Write a script to generate first 20 Chowla Numbers, named after, Sarvadaman D. S. Chowla, a London born Indian American mathematician. It is defined as:

`C(n) = sum of divisors of n except 1 and n`

`0, 0, 0, 2, 0, 5, 0, 6, 3, 7, 0, 15, 0, 9, 8, 14, 0, 20, 0, 21`

Another glorified `Hello, World!`

program!

Just like in last weeks challenge, we have three options to solve this:

- Just print the 20 required numbers, as given in the challenge.
- Fetch the right sequence from the OEIS, extract the first 20 numbers, and print those.
- Calculate the numbers.

In all the languages we provide solutions in, we at least implement the first strategy. For Perl, we also implement the second strategy. And for a handful of languages, we also implement the last strategy.

The solutions implementing multiple strategies take command line
argument, indiciting which strategy to use. This argument is one
off: `plain`

(for the first strategy), `fetch`

(for the second
strategy), or `compute`

(for the third). If no argument is given,
an argument which isn't recognized, or one which isn't implemented,
the solution falls back to the first strategy.

We will only discuss solutions implementing the third strategy; that is, actually computing the numbers.

Summing the divisors of a number \(N\) is at least as hard as factorizing \(N\), which is a hard problem.
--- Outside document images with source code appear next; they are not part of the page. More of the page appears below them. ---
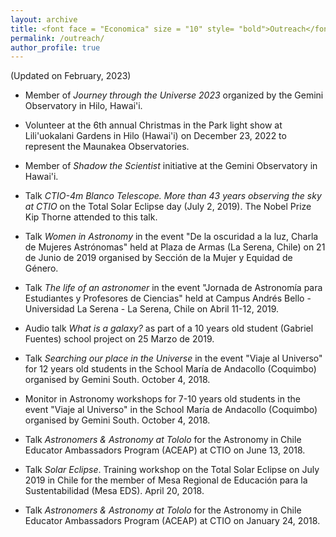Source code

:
 ```yaml
---
layout: archive
title: <font face = "Economica" size = "10" style= "bold">Outreach</font>
permalink: /outreach/
author_profile: true
---
```


(Updated on February, 2023)

<ul> 
  
 <li> <p> Member of <em>Journey through the Universe 2023</em> organized by the Gemini Observatory in Hilo, Hawai'i. </p> </li>
    
 <li> <p> Volunteer at the 6th annual Christmas in the Park light show at Lili'uokalani Gardens in Hilo (Hawai'i) on December 23, 2022 to represent the Maunakea Observatories. </p> </li>
   
  <li> <p> Member of <em>Shadow the Scientist</em> initiative at the Gemini Observatory in Hawai'i. </p> </li>

  <li> <p> Talk <em>CTIO-4m Blanco Telescope. More than 43 years observing the sky at CTIO</em> on the Total Solar Eclipse day (July 2, 2019). The Nobel Prize Kip Thorne attended to this talk. </p> </li>

  <li> <p> Talk <em>Women in Astronomy</em> in the event "De la oscuridad a la luz, Charla de Mujeres Astrónomas" held at Plaza de Armas (La Serena, Chile) on 21 de Junio de 2019 organised by Sección de la Mujer y Equidad de Género. </p> </li>

  <li> <p> Talk <em>The life of an astronomer</em> in the event "Jornada de Astronomía para Estudiantes y Profesores de Ciencias" held at Campus Andrés Bello - Universidad La Serena - La Serena, Chile on Abril 11-12, 2019. </p> </li>

  <li> <p> Audio talk <em>What is a galaxy?</em> as part of a 10 years old student (Gabriel Fuentes) school project on 25 Marzo de 2019. </p> </li>

  <li> <p> Talk <em>Searching our place in the Universe</em> in the event "Viaje al Universo" for 12 years old students in the School María de Andacollo (Coquimbo) organised by Gemini South. October 4, 2018. </p> </li>

  <li> <p> Monitor in Astronomy workshops for 7-10 years old students in the event "Viaje al Universo" in the School María de Andacollo (Coquimbo) organised by Gemini South. October 4, 2018. </p> </li>

  <li> <p> Talk <em>Astronomers & Astronomy at Tololo</em> for the Astronomy in Chile Educator Ambassadors Program (ACEAP) at CTIO on June 13, 2018. </p> </li>

  <li> <p> Talk <em>Solar Eclipse</em>. Training workshop on the Total Solar Eclipse on July 2019 in Chile for the member of Mesa Regional de Educación para la Sustentabilidad (Mesa EDS). April 20, 2018. </p> </li>

  <li> <p> Talk <em>Astronomers & Astronomy at Tololo</em> for the Astronomy in Chile Educator Ambassadors Program (ACEAP) at CTIO on January 24, 2018. </p> </li>
</ul>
For non-quantum computers, as of this writing, the best know algorithm takes

\[ \exp\left( \left(\sqrt[3]{\frac{64}{9}} + \mathcal{o} (1)\right) (\ln N)^{\frac{1}{3}}(\ln \ln N)^{\frac{2}{3}}\right) \]

time to factor a number \(N\), using a general number field sieve.

(For quantum computers, Shor's algorithm can factor a number \(N\) in \(\mathcal{O} \left((\ln N)^3\right)\) time, using \(\mathcal{O} \left((\ln N)^2(\ln \ln N)(\ln \ln \ln N)\right)\) quantum gates.)

Luckily, we don't have to do anything hard. No deep math, nor a quantum computer. After all, we don't have to solve the general case, we only have compute the Chowla Number for a handful of tiny integers.

So, for a number \(N\), we just check all numbers \(k: 1 < k \leq \frac{N}{2}\) to see if they evenly divide \(N\), and sum those that do. That's only 81 modulo operations.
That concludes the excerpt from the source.